Les historiens subissent également les manœuvres des partisans du « secret ». Elles sont le plus souvent subtiles, indirectes. Différents biais sont utilisés comme l’ouverture ou la fermeture des dossiers sensibles, le refus ou l’acceptation de dérogations. L’ouverture des archives militaires en 1993 a d’ailleurs eu un effet pervers. Les chercheurs se sont laissés accaparés par l’abondance des documents et ont privilégié ainsi le point de vue de la hiérarchie militaire qui les avait produit.
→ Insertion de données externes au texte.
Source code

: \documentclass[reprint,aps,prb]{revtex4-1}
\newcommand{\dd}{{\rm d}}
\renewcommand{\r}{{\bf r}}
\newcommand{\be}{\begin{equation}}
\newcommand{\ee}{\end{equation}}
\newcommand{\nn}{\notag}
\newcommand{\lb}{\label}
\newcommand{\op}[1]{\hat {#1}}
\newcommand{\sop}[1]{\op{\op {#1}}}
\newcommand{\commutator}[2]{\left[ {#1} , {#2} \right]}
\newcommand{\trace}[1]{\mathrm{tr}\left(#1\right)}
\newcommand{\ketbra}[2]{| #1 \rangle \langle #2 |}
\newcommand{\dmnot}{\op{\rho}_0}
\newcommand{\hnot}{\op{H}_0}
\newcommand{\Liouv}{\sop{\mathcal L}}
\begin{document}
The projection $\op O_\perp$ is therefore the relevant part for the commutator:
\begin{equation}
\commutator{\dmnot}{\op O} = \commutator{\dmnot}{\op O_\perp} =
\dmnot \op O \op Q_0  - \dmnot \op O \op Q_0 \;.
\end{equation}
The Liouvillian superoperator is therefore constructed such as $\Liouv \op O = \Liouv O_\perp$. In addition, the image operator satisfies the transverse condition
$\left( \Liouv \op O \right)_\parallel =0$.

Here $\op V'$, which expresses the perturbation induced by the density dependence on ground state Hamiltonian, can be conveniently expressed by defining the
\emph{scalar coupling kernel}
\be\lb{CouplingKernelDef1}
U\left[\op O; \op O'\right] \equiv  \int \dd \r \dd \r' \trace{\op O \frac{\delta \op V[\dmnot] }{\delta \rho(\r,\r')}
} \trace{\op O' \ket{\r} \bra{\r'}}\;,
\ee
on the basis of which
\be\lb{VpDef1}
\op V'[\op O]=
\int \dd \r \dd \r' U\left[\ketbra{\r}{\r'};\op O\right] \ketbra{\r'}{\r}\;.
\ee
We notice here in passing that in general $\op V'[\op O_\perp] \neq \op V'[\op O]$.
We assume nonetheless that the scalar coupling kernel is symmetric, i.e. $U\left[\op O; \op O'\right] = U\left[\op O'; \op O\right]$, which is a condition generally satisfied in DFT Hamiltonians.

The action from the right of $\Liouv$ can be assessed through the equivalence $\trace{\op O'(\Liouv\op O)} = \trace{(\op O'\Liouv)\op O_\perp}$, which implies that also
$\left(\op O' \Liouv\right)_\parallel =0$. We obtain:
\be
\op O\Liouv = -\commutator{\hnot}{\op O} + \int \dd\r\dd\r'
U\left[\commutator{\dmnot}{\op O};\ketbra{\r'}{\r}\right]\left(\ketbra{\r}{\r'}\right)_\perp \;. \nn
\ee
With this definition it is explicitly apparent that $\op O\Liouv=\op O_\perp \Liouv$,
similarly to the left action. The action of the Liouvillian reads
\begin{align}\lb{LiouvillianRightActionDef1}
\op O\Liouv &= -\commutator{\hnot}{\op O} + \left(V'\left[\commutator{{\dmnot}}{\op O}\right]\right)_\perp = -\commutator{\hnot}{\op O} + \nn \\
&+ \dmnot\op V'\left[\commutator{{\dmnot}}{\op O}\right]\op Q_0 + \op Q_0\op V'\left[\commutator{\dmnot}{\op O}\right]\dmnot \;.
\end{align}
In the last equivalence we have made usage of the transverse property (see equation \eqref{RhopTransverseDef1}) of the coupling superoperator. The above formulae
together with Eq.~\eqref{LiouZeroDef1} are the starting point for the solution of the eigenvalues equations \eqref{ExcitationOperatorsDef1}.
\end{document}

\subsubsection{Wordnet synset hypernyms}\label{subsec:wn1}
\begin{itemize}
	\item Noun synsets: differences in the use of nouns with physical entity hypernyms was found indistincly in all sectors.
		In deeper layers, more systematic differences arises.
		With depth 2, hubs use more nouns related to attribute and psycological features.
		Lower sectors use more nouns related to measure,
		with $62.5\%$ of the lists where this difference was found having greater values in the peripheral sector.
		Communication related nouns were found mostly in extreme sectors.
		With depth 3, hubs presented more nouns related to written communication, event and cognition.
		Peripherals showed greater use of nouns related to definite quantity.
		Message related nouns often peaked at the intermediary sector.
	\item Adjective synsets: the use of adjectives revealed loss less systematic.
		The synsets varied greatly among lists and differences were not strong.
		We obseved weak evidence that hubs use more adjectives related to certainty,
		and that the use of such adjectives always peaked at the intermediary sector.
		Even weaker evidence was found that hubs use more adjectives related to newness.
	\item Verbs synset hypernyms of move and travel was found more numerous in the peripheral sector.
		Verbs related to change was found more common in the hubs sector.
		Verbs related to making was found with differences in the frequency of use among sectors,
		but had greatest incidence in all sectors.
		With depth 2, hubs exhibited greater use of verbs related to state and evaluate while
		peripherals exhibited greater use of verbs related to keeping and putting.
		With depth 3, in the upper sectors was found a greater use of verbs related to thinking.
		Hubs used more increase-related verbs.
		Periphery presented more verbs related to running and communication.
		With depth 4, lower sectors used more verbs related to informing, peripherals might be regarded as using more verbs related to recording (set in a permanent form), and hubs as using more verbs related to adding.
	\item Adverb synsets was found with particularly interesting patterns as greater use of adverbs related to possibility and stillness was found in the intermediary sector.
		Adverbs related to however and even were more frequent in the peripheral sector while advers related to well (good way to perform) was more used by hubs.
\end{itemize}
Ceux qui utilisent d’autres sources ou qui ne tiennent pas compte des codes de bonne conduite, subissent des pressions. Le président d’une association d’anciens parachutistes a évoqué dans son rapport annuel mon premier livre, dénonçant « les faits déshonorants » qui y sont mentionnés et « qui attestent la façon tendancieuse dont notre histoire est écrite aujourd’hui par les intellectuels » et il conclut par : « faut-il répliquer ou mépriser ? Le conseil d’administration s’en chargera à sa prochaine réunion »8. Pour Mohammed Harbi, la « réplique » a été violente. Il a été agressé lors d’une conférence qu’il donnait à l’université de Grenoble au cours de l’hiver 2002.
Face aux pressions des militaires, l’archive orale offre une issue. Micro-histoire, elle éclaire le quotidien des appelés et porte un autre regard sur cette catégorie de combattants. Elle conduit aussi à sauver de l’oubli leurs rares documents qui sinon moisiraient dans les greniers ou finiraient brûlés.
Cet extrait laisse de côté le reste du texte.